• [What is expected]:
Filter the entries below, keeping only lines with the word "theorem".

• [Excerpts from a dataset]:
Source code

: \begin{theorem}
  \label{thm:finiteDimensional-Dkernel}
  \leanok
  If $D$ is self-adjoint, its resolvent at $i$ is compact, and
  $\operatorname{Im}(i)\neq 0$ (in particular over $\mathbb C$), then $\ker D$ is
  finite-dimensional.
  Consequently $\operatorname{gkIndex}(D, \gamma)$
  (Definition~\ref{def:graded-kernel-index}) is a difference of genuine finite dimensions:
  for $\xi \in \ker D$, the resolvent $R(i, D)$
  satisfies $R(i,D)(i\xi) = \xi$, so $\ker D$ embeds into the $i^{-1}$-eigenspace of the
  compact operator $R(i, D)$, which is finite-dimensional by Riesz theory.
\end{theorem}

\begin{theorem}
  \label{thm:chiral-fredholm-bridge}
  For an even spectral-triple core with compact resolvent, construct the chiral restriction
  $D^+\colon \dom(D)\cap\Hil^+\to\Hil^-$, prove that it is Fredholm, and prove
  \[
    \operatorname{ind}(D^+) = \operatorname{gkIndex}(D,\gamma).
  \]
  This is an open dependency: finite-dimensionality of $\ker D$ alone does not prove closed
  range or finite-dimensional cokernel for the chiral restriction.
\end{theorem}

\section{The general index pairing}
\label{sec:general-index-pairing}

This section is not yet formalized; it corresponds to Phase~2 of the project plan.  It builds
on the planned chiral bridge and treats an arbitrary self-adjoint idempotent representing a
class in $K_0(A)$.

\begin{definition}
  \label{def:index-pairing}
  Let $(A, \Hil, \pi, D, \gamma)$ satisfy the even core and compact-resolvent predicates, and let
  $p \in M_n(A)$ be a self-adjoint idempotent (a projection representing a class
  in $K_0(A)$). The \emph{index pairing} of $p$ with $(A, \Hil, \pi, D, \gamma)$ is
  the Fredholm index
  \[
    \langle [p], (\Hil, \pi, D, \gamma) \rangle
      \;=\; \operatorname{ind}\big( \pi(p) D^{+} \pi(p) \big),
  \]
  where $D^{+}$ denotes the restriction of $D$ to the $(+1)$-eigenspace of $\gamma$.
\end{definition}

• [Exercise output]:
: \begin{theorem}
\end{theorem}
\begin{theorem}
\end{theorem}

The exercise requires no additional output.